● Prompt
Give back an exact copy of the lines in the records below, from the line that has "### 1.1.4 Linux系统组成" through the line that has "<center>图1.1.8</center>", and nothing besides.

● Records provided
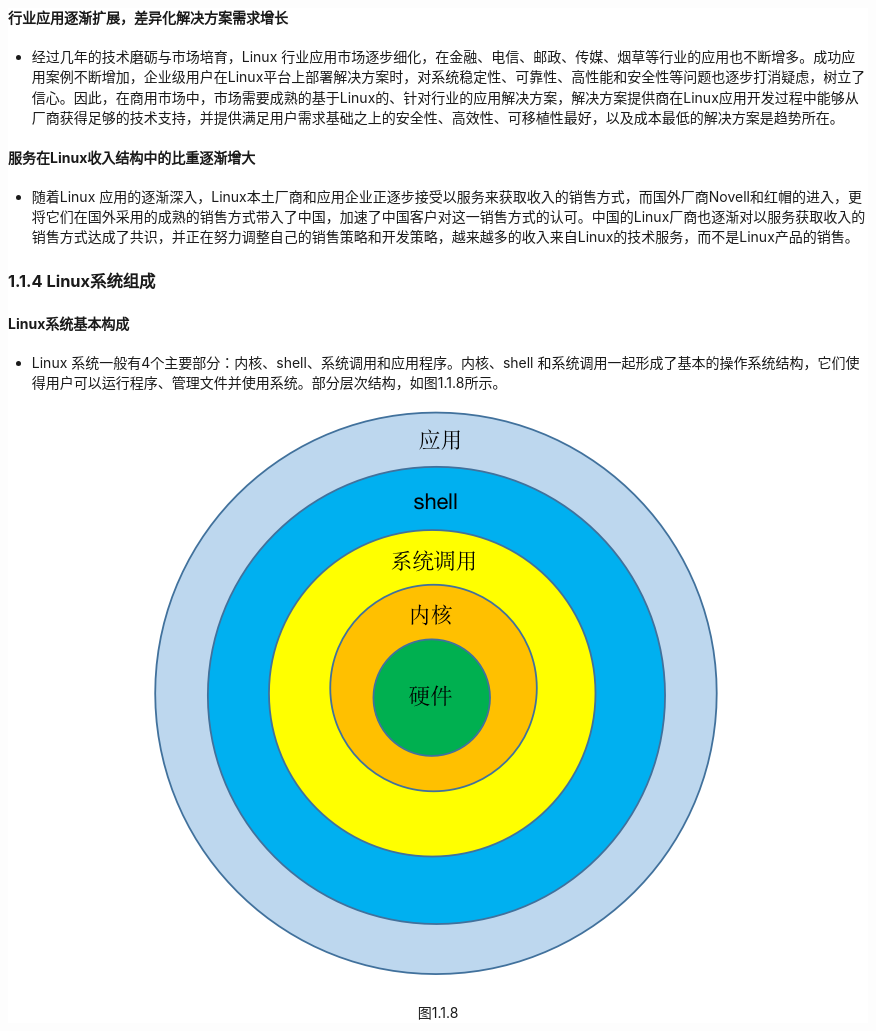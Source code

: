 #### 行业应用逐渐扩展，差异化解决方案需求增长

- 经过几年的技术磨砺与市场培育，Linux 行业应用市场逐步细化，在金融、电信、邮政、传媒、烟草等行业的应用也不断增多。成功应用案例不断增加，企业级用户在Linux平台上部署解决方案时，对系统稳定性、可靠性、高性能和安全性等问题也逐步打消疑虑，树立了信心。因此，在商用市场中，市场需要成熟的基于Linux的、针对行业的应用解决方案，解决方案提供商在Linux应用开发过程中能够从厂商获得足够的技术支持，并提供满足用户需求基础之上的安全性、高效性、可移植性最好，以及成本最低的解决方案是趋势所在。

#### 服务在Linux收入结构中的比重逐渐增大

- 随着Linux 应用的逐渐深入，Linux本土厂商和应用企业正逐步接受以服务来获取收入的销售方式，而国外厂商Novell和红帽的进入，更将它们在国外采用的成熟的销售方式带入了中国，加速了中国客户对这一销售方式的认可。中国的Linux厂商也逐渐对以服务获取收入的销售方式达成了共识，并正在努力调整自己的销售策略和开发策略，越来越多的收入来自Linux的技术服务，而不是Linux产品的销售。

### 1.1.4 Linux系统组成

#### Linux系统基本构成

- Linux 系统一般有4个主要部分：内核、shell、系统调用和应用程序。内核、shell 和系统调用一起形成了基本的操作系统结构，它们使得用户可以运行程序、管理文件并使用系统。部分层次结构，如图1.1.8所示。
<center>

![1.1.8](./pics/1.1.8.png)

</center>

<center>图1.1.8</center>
--
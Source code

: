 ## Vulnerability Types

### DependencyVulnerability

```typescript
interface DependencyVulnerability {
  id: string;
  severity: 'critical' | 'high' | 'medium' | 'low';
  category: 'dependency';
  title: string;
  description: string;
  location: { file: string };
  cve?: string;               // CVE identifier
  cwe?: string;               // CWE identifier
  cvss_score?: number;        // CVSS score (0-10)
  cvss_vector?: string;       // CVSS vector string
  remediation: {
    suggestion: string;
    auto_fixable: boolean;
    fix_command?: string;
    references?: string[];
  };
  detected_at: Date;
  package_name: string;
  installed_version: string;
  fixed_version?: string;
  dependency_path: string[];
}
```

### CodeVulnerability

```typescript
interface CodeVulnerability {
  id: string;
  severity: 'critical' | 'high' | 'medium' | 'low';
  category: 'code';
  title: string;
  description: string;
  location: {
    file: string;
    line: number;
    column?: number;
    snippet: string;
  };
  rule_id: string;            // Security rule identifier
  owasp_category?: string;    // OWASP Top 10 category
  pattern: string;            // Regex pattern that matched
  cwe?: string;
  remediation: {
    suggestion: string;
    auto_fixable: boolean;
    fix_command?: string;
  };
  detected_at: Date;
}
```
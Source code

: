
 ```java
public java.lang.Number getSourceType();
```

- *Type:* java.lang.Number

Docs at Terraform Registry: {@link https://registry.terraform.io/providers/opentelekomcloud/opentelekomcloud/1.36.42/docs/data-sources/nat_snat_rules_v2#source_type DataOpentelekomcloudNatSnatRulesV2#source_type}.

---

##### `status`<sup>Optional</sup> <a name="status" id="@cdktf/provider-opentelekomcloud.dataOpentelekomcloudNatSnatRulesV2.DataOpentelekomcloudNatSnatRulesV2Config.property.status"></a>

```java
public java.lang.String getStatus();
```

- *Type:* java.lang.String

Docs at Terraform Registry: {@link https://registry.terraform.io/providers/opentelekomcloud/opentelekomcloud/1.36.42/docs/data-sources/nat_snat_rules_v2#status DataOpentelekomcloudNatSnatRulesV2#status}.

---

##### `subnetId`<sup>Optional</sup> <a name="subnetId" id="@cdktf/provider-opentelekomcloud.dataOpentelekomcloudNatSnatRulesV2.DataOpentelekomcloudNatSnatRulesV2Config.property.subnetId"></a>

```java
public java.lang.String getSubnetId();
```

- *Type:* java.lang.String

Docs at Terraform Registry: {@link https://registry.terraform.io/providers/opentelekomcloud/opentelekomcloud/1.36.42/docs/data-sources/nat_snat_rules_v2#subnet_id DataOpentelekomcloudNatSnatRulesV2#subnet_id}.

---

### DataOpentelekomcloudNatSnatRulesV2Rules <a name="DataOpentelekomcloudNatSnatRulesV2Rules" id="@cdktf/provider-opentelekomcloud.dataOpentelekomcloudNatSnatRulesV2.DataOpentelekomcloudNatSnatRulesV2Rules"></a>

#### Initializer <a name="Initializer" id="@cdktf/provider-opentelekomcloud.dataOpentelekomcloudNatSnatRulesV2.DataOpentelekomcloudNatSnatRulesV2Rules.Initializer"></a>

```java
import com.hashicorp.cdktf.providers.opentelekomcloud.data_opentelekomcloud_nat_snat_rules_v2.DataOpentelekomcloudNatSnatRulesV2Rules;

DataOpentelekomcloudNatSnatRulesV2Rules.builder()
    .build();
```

● Response to this exercise
### 1.1.4 Linux系统组成

#### Linux系统基本构成

- Linux 系统一般有4个主要部分：内核、shell、系统调用和应用程序。内核、shell 和系统调用一起形成了基本的操作系统结构，它们使得用户可以运行程序、管理文件并使用系统。部分层次结构，如图1.1.8所示。
<center>

![1.1.8](./pics/1.1.8.png)

</center>

<center>图1.1.8</center>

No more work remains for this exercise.